Medium Schweizer Familie, Schweiz
Datum 19. November 1998
Thema Caesars Druide / Interview
 

Schweizer Familie: 

Der erfolgreichste Krimi-Autor der Schweiz schreibt
einen 500 Seiten starken Römer-Roman. Was ist denn in Sie gefahren?

Claude Cueni: Das ist an sich gar nicht so erstaunlich. Ich stand immer
mit einem Bein in der römischen Antike und habe alles durch die Augen
eines Römers oder Kelten gesehen. Ich verbrachte meine halbe Kindheit mit kleinen Römerfigürli, für die ich Geschichten erfand. Es war für mich immer klar, dass ich eines Tages etwas mit dem Thema machen würde. Mein Sohn Clovis motivierte mich, diesen Roman zu schreiben. Er hat all die Römerromane von Maddox Roberts, Lindsey Davis etc. gelesen und wollte jetzt unbedingt einen von mir lesen.
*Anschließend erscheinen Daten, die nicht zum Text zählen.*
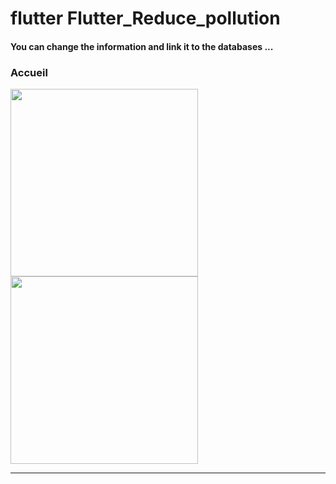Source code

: 
<h1> flutter Flutter_Reduce_pollution </h1>
<h4> You can change the information and link it to the databases ...</h4>
<h3>Accueil</h3> 
<img src="https://github.com/abenkoula71/netflix-ui/blob/main/Screenshot_1673037852.png" width="300" /> 
<img src="https://github.com/abenkoula71/netflix-ui/blob/main/Screenshot_1673037852.png" width="300" /> 
<hr>
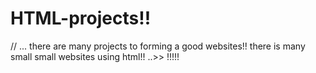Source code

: # HTML-projects!!
//
...
there are many projects to forming a good websites!!
there is many small small websites using html!!
..>>
!!!!!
SF: Da bekommt jeder Esoteriker leuchtende Augen: Sind Sie ein
Wiedergeborener Kelte?

Cueni: Keine Ahnung. Da müssten Sie schon die unsterblichen Götter
fragen. Aber opfern Sie zuerst einen weissen Stier.

SF: In Ihrem Buch hat Cäsar die Rolle eines Völkermörders, der sich
immer wieder über römisches Recht hinwegsetzt. An der Schule bekommt man ein ganz anderes Bild des römischen Feldherren. Wie weit halten Sie sich an die historischen Tatsachen?

Cueni: Cäsar war weder der geniale Staatsmann noch der fiese
Keltenschlächter. Mein Cäsar-Bild ist sehr differenziert und entspricht der neusten Forschung. Das Manuskript wurde von Historikern und Archäologen gegengelesen und abgesegnet.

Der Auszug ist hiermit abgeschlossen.